What is another brand of hand driven nails that can be used for this work that has 2 1/2” nails?
I know that simpson brand is one, but they don’t seem to make 2 1/2” long nails that are hands driven.
Or is it ok to use 3” long?
Any info, from anyone would be appreciated.
Thanks.
Any builder's supply store will have a good selection. Not sure why you don't want to use a nail gun.
My wall is covered up with 3/4 ship lap old growth Douglas fir is it strong enough whole interior of basment walls is covered with it its built 1910 all the pony walls like and a sheer wall across
Horizontal siding of any type is only worth 100 pounds per linear foot. If the nails ever rusted from lack of painting, even less.

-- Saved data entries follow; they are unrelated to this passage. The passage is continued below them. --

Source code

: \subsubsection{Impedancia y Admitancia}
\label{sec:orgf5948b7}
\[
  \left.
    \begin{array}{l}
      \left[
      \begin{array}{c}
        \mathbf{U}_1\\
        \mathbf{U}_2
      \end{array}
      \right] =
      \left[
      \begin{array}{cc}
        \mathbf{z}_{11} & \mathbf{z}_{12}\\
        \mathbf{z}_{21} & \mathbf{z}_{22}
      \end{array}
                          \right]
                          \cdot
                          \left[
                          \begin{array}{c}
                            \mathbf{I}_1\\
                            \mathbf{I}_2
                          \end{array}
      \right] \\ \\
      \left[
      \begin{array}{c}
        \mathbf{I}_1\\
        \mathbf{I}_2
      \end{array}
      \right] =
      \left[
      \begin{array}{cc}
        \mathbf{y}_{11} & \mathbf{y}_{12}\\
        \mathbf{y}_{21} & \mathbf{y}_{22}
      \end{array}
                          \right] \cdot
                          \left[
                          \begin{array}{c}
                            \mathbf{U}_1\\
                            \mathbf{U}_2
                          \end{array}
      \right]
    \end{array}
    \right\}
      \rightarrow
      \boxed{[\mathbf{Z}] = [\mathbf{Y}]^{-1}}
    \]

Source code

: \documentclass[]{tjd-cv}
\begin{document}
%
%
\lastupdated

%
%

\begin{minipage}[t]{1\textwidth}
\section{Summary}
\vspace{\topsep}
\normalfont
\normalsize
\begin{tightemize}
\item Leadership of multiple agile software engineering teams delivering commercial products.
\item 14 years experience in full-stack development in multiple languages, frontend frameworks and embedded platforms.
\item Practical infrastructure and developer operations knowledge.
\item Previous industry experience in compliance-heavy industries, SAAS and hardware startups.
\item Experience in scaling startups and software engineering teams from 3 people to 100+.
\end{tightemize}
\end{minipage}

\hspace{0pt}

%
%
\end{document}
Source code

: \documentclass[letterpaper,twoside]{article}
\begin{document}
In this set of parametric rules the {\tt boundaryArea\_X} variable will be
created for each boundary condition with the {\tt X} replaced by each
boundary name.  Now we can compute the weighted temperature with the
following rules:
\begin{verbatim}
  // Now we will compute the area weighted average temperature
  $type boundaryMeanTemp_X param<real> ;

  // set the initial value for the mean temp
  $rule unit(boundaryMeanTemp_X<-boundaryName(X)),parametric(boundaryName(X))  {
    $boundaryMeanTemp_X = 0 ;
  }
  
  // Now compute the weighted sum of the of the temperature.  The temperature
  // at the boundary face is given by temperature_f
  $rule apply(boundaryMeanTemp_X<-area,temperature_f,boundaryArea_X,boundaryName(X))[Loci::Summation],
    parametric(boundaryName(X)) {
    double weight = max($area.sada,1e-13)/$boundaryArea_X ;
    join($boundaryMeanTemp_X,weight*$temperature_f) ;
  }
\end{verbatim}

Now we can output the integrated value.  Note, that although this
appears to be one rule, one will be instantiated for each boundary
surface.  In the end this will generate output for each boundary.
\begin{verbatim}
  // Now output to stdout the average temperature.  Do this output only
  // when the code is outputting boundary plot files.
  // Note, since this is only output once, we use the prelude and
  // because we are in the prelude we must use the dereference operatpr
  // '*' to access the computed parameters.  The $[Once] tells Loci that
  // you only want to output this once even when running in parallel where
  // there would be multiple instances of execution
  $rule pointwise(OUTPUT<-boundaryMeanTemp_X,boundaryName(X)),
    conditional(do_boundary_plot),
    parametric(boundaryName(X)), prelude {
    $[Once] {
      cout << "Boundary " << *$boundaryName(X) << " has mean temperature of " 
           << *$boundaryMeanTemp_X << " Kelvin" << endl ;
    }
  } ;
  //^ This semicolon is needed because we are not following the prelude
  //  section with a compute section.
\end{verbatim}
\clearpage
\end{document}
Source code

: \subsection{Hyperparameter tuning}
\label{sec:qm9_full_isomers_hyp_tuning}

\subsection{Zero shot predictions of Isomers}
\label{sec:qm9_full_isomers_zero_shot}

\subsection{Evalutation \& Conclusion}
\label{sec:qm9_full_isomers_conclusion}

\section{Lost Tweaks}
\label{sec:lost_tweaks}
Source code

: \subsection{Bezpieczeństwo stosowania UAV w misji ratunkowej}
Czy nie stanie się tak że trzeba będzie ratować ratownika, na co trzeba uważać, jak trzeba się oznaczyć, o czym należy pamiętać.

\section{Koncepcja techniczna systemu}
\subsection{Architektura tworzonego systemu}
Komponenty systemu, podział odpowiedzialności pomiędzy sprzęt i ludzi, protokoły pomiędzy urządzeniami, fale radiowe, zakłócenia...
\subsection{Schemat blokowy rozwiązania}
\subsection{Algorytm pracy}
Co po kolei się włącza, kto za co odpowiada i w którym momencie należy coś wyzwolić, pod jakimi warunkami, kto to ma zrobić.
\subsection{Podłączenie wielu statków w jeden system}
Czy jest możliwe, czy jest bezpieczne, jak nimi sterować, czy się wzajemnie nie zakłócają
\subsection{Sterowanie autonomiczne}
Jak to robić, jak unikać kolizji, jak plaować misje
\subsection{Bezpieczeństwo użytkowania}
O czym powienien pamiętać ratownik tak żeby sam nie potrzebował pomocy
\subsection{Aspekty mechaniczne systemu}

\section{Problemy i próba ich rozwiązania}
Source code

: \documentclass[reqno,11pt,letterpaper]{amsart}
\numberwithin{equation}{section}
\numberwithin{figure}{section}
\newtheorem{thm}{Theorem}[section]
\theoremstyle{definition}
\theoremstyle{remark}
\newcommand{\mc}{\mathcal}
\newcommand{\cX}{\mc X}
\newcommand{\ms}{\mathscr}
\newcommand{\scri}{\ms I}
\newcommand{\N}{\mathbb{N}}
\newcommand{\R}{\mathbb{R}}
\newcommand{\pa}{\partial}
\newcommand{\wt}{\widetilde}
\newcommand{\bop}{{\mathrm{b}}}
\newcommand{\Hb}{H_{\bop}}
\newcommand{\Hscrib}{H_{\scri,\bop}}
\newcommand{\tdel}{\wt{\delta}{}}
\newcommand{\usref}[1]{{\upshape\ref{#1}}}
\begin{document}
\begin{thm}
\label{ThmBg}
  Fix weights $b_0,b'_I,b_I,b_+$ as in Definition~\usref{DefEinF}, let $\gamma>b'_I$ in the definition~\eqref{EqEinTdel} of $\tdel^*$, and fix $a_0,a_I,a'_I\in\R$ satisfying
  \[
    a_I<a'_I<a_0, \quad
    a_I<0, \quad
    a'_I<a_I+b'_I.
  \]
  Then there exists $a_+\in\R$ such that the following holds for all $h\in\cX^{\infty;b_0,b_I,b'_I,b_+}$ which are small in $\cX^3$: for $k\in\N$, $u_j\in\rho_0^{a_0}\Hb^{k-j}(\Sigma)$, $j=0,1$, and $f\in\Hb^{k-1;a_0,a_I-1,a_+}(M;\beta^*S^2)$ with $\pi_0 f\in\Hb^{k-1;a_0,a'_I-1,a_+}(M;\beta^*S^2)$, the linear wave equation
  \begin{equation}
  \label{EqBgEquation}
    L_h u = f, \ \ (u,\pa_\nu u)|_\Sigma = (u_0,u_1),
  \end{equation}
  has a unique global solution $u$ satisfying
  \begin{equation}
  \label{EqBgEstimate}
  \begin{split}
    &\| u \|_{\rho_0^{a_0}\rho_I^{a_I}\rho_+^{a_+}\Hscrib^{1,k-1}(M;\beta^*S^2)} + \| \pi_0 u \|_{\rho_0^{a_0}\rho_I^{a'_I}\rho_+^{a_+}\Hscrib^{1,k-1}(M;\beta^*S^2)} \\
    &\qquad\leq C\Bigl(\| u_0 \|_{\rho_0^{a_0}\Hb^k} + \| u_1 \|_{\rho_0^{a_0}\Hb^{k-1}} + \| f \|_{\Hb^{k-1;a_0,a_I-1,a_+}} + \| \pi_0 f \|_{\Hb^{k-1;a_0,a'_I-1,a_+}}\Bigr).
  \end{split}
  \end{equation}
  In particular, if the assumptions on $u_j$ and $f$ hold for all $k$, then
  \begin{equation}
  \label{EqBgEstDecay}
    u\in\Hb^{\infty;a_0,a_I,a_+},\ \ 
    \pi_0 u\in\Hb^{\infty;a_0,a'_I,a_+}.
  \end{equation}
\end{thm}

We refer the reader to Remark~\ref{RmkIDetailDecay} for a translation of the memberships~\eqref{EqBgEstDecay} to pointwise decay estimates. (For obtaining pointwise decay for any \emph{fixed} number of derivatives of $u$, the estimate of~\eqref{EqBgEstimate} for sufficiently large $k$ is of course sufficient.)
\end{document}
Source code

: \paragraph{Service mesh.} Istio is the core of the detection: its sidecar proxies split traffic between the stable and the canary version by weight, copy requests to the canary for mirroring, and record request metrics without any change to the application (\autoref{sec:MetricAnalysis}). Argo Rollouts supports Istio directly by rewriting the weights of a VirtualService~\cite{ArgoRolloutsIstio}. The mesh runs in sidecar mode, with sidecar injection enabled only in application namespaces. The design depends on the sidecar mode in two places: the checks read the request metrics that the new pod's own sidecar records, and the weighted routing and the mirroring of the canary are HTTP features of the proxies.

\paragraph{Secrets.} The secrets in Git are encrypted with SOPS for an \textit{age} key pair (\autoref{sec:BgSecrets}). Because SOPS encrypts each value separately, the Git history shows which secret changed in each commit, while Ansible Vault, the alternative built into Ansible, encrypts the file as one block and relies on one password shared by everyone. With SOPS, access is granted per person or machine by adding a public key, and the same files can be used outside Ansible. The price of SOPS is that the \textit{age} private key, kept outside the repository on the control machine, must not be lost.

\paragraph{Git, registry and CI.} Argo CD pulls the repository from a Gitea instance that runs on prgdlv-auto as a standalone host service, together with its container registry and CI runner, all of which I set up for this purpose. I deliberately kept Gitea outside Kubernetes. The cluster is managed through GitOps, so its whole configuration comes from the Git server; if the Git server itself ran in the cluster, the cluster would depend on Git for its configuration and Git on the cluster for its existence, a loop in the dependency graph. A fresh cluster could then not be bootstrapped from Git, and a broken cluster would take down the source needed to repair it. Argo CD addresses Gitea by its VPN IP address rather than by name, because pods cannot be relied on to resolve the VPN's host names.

@@bayarearetrofit5814 its double horizontal only single is on chart would you just double it to 200 or is 100 the value regardless
Double
I don't know what you mean by offset
I'm referring to 30 degree nailer that has a full round head but the head is offset to one side with respect to the body of the nail so that when the nails are in the nail clip they can rest against each other, sort of like a clipped top nail, but instead of being clipped they just offset the head.
Now I understand. I don't see a problem so long as the nails are flush with the top layer of plywood.
I spoke to the American Plywood Association about table B-1 in Research Report 138 www.bayarearetrofit.com//wp-content/uploads/2013/05/APA-Research-Report-138-1.pdf and based on that table using a plywood strip rather than sheet metal and the research scientist I spoke to at the time had no problem with it so I think that is another option if you don't want to take the plywood down.
It is not old growth redwood. You probably have plywood siding which means you don't need to do anything.
The new soon-to-be-published ICC guidelines are even worse.
The nails must be flush with the surface. Earthquakes cause nail pull thru and when the nails penetrate the plywood the damage is the exact same thing that happens in nail pull thru. In other words, you cause earthquake damage before the earthquake does it. Please be sure and subscribe.
No. Wood screws have not been tested.
Thank you so much for all of this information. I do plan to reference everything you’ve provided for my retrofit project. One note regarding the extra nails on the lower top plate; engineering for construction is one view, but having had to tear apart a lot of structures such as these I can tell you that those extra nails will make it much more difficult to demolish. Granted, earthquakes may go about things differently than us monkeys with pry-bars but I’ve had to curse a lot more when undoing all those extra nails ;-)
RECONNX makes a tool that drives nails through the plywood. A real life saver.
How can a person access an area sealed off by a shear wall? Large areas of my attic are behind shear walls, and I want to install ceiling fans and lights.
You need be create an access and use screws instead of nails. Screws are not an approved shear wall system but in some cases you have no choice. Do not use drywall screws, they are brittle and snap.
Once a shear wall is that narrow it becomes a post and is rated at zero.
I'm sorry to hear of your lack of respect for our government; I have my reservations too but I certainly appreciate government enforced building codes--after all, theyre the bare minimum requirements.
I also appreciate government enforced building codes, assuming they bother to write a building code and provide education on how to use it. The government has not done either of these things for seismic retrofitting.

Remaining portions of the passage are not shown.